This likely is the most elegant way, and it teaches you about data tables.
One problem is that you need to carefully check your organisms genome for the presence of multiple chromosomes. If you do not, then the multiple chromosomes end up in the same plot.
The problem the join comman d solves is that your BLASTp output contains accession numbers, but no genome coordinates. The genome coordinates are in the feature_table files. We want to compare the genome coordinates of the matches.

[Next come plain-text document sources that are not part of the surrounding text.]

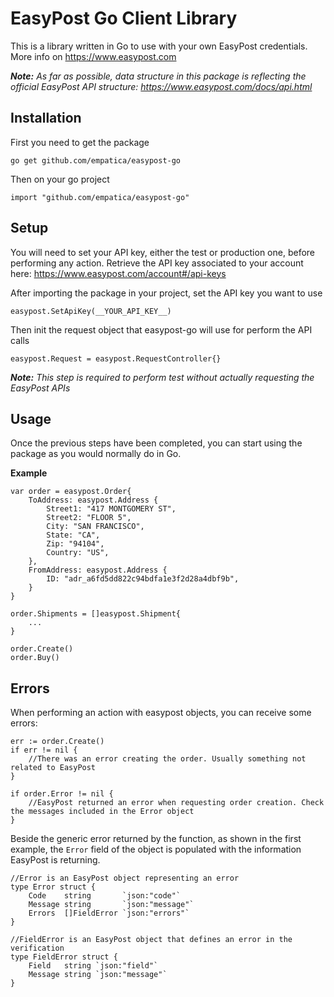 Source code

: # EasyPost Go Client Library
This is a library written in Go to use with your own EasyPost credentials.
More info on https://www.easypost.com

_**Note:** As far as possible, data structure in this package is reflecting the official EasyPost API structure: https://www.easypost.com/docs/api.html_

## Installation

First you need to get the package
```
go get github.com/empatica/easypost-go
```

Then on your go project
```
import "github.com/empatica/easypost-go"
```

## Setup

You will need to set your API key, either the test or production one, before performing any action.
Retrieve the API key associated to your account here: https://www.easypost.com/account#/api-keys

After importing the package in your project, set the API key you want to use
```
easypost.SetApiKey(__YOUR_API_KEY__)
```

Then init the request object that easypost-go will use for perform the API calls
```
easypost.Request = easypost.RequestController{}
```

_**Note:** This step is required to perform test without actually requesting the EasyPost APIs_

## Usage

Once the previous steps have been completed, you can start using the package as you would normally do in Go.

**Example**
```
var order = easypost.Order{
	ToAddress: easypost.Address {
		Street1: "417 MONTGOMERY ST",
		Street2: "FLOOR 5",
		City: "SAN FRANCISCO",
		State: "CA",
		Zip: "94104",
		Country: "US",
	},
	FromAddress: easypost.Address {
		ID: "adr_a6fd5dd822c94bdfa1e3f2d28a4dbf9b",
	}
}

order.Shipments = []easypost.Shipment{
	...
}

order.Create()
order.Buy()
```

## Errors
When performing an action with easypost objects, you can receive some errors:

```
err := order.Create()
if err != nil {
	//There was an error creating the order. Usually something not related to EasyPost
}

if order.Error != nil {
	//EasyPost returned an error when requesting order creation. Check the messages included in the Error object
}
```

Beside the generic error returned by the function, as shown in the first example, the `Error` field of the object is populated with the information EasyPost is returning. 

```
//Error is an EasyPost object representing an error
type Error struct {
	Code    string       `json:"code"`
	Message string       `json:"message"`
	Errors  []FieldError `json:"errors"`
}

//FieldError is an EasyPost object that defines an error in the verification
type FieldError struct {
	Field   string `json:"field"`
	Message string `json:"message"`
}
``` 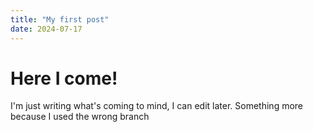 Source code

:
 ```yaml
---
title: "My first post"
date: 2024-07-17
---
```


# Here I come!

I'm just writing what's coming to mind, I can edit later. Something more because I used the wrong branch
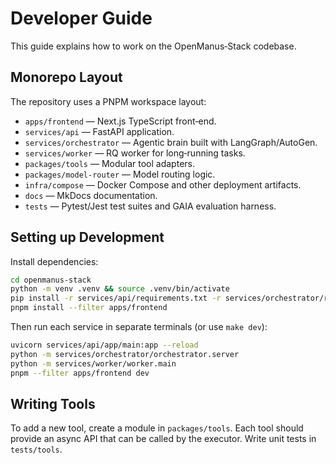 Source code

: # Developer Guide

This guide explains how to work on the OpenManus‑Stack codebase.

## Monorepo Layout

The repository uses a PNPM workspace layout:

* `apps/frontend` — Next.js TypeScript front‑end.
* `services/api` — FastAPI application.
* `services/orchestrator` — Agentic brain built with LangGraph/AutoGen.
* `services/worker` — RQ worker for long‑running tasks.
* `packages/tools` — Modular tool adapters.
* `packages/model-router` — Model routing logic.
* `infra/compose` — Docker Compose and other deployment artifacts.
* `docs` — MkDocs documentation.
* `tests` — Pytest/Jest test suites and GAIA evaluation harness.

## Setting up Development

Install dependencies:

```bash
cd openmanus-stack
python -m venv .venv && source .venv/bin/activate
pip install -r services/api/requirements.txt -r services/orchestrator/requirements.txt
pnpm install --filter apps/frontend
```

Then run each service in separate terminals (or use `make dev`):

```bash
uvicorn services/api/app/main:app --reload
python -m services/orchestrator/orchestrator.server
python -m services/worker/worker.main
pnpm --filter apps/frontend dev
```

## Writing Tools

To add a new tool, create a module in `packages/tools`.  Each tool should provide an async API that can be called by the executor.  Write unit tests in `tests/tools`.
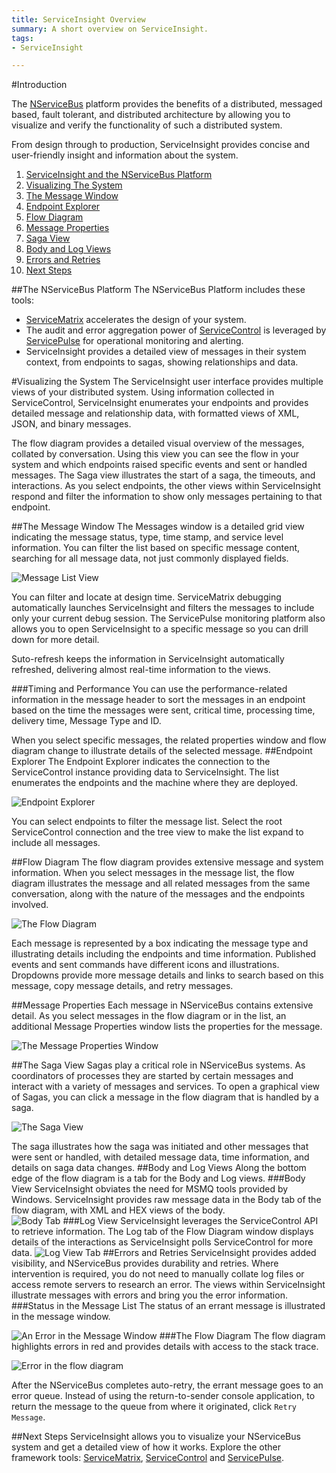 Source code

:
 ```yaml
---
title: ServiceInsight Overview
summary: A short overview on ServiceInsight.
tags: 
- ServiceInsight

---
```

#Introduction

The [NServiceBus](../NServiceBus/overview.md "NServiceBus Overview") platform provides the benefits of a distributed, messaged based, fault tolerant, and distributed architecture by allowing you to visualize and verify the functionality of such a distributed system.  

From design through to production, ServiceInsight provides concise and user-friendly insight and information about the system. 

1.  [ServiceInsight and the NServiceBus Platform](#the-nservicebus-platform "The NServiceBus Platform")
2.  [Visualizing The System](#visualizing-the-system "Visualizing your system in ServiceInsight")
3.  [The Message Window](#the-message-window "The Message Window")
4.  [Endpoint Explorer](#endpoint-explorer "Endpoint Explorer")
5.  [Flow Diagram](#flow-diagram "The graphical flow diagram")
6.  [Message Properties](#message-properties "The Message Properties Window")
7.  [Saga View](#the-saga-view "The Saga View")
8.  [Body and Log Views](#body-and-log-views "The Body and Log Tabs")
9.  [Errors and Retries](#errors-and-retries "Visualizing and Dealing with Errors")
10. [Next Steps](#next-steps "Next Steps")

##The NServiceBus Platform
The NServiceBus Platform includes these tools:
* [ServiceMatrix](../ServiceMatrix/index.md "ServiceMatrix") accelerates the design of your system.  
* The audit and error aggregation power of [ServiceControl](../ServiceControl/index.md "ServiceControl") is leveraged by [ServicePulse](../ServicePulse/index.md "ServicePulse") for operational monitoring and alerting. 
* ServiceInsight provides a detailed view of messages in their system context, from endpoints to sagas, showing relationships and data.  

#Visualizing the System
The ServiceInsight user interface provides multiple views of your distributed system.  Using information collected in ServiceControl, ServiceInsight enumerates your endpoints and provides detailed message and relationship data, with formatted views of XML, JSON, and binary messages.  

The flow diagram provides a detailed visual overview of the messages, collated by conversation.  Using this view you can see the flow in your system and which endpoints raised specific events and sent or handled messages.  The Saga view illustrates the start of a saga, the timeouts, and interactions. 
As you select endpoints, the other views within ServiceInsight respond and filter the information to show only messages pertaining to that endpoint. 

##The Message Window
The Messages window is a detailed grid view indicating the message status, type, time stamp, and service level information.  You can filter the list based on specific message content, searching for all message data, not just commonly displayed fields.    

![Message List View](images/overview-messagedetailwindow.png)

You can filter and locate at design time. ServiceMatrix debugging automatically launches ServiceInsight and filters the messages to include only your current debug session.  The ServicePulse monitoring platform also allows you to open ServiceInsight to a specific message so you can drill down for more detail.

Suto-refresh keeps the information in ServiceInsight automatically refreshed, delivering almost real-time information to the views. 

###Timing and Performance
You can use the performance-related information in the message header to sort the messages in an endpoint based on the time the messages were sent, critical time, processing time, delivery time, Message Type and ID. 

When you select specific messages, the related properties window and flow diagram change to illustrate details of the selected message. 
##Endpoint Explorer
The Endpoint Explorer indicates the connection to the ServiceControl instance providing data to ServiceInsight.  The list enumerates the endpoints and the machine where they are deployed.  

![Endpoint Explorer](images/overview-endpointexplore-machinename.png)

You can select endpoints to filter the message list. Select the root ServiceControl connection and the tree view to make the list expand to include all messages.

##Flow Diagram
The flow diagram provides extensive message and system information. When you select messages in the message list, the flow diagram illustrates the message and all related messages from the same conversation, along with the nature of the messages and the endpoints involved.

![The Flow Diagram](images/overview-flowdiagram-wpopup.png)

Each message is represented by a box indicating the message type and illustrating details including the endpoints and time information.  Published events and sent commands have different icons and illustrations. Dropdowns provide more message details and links to search based on this message, copy message details, and retry messages.

##Message Properties
Each message in NServiceBus contains extensive detail.  As you select messages in the flow diagram or in the list, an additional Message Properties window lists the properties for the message.

![The Message Properties Window](images/overview-messageproperties.png)

##The Saga View
Sagas play a critical role in NServiceBus systems.  As coordinators of processes they are started by certain messages and interact with a variety of messages and services.  To open a graphical view of Sagas, you can click a message in the flow diagram that is handled by a saga.  

![The Saga View](images/overview-sagaview.png)

The saga illustrates how the saga was initiated and other messages that were sent or handled, with detailed message data, time information, and details on saga data changes. 
##Body and Log Views
Along the bottom edge of the flow diagram is a tab for the Body and Log views. 
###Body View
ServiceInsight obviates the need for MSMQ tools provided by Windows. ServiceInsight provides raw message data in the Body tab of the flow diagram, with XML and HEX views of the body.  
![Body Tab ](images/overview-bodyview.png)
###Log View
ServiceInsight leverages the ServiceControl API to retrieve information.  The Log tab of the Flow Diagram window displays details of the interactions as ServiceInsight polls ServiceControl for more data. 
![Log View Tab](images/overview-logview.png)
##Errors and Retries
ServiceInsight provides added visibility, and NServiceBus provides durability and retries. Where intervention is required, you do not need to manually collate log files or access remote servers to research an error.  The views within ServiceInsight illustrate messages with errors and bring you the error information.
###Status in the Message List
The status of an errant message is illustrated in the message window.

![An Error in the Message Window](images/overview-messagewindowerror.png)
###The Flow Diagram
The flow diagram highlights errors in red and provides details with access to the stack trace.

![Error in the flow diagram](images/overview-flowdiagramwitherror.png)

After the NServiceBus completes auto-retry, the errant message goes to an error queue. Instead of using the return-to-sender console application, to return the message to the queue from where it originated, click `Retry Message`. 

##Next Steps
ServiceInsight allows you to visualize your NServiceBus system and get a detailed view of how it works.  Explore the other framework tools: [ServiceMatrix](../ServiceMatrix/index.md "ServiceMatrix"), [ServiceControl](../ServiceControl/index.md "ServiceControl") and  [ServicePulse](../ServicePulse/index.md "ServicePulse").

One way is with the "join" command:
e.g., Take two genomes, g1 and g2.
g1 accession | g2 accession |
---|---|
g1p1 | g2p7 |
g1p2 | g2p8 |
g1p3 | g2p9 |
g1 accession | coordinate |
---|---|
g1p1 | 1 |
g1p2 | 3 |
g1p3 | 5 |
g2 accession | coordinate |
---|---|
g2p7 | 2 |
g2p8 | 4 |
g2p9 | 6 |
join blast_top_hit.txt g1_feature.txt > step1.txt
It will join on the first column.
g1 accession | g2 accession | g1 coordinate |
---|---|---|
g1p1 | g2p7 | 1 |
g1p2 | g2p8 | 3 |
g1p3 | g2p9 | 5 |
join -1 2 step1.txt g2_feature.txt
The "-1 2" tells join that the first file (-1) will be joined on the second (2) column.
g2 accession | g1 accession | g1 coordinate | g2 coordinate |
---|---|---|---|
g2p1 | g1p7 | 1 | 2 |
g2p2 | g1p8 | 3 | 4 |
g2p3 | g1p9 | 5 | 6 |
A bit tedious, but it gets the job done. The files to join must be sorted by the columns they're joined on.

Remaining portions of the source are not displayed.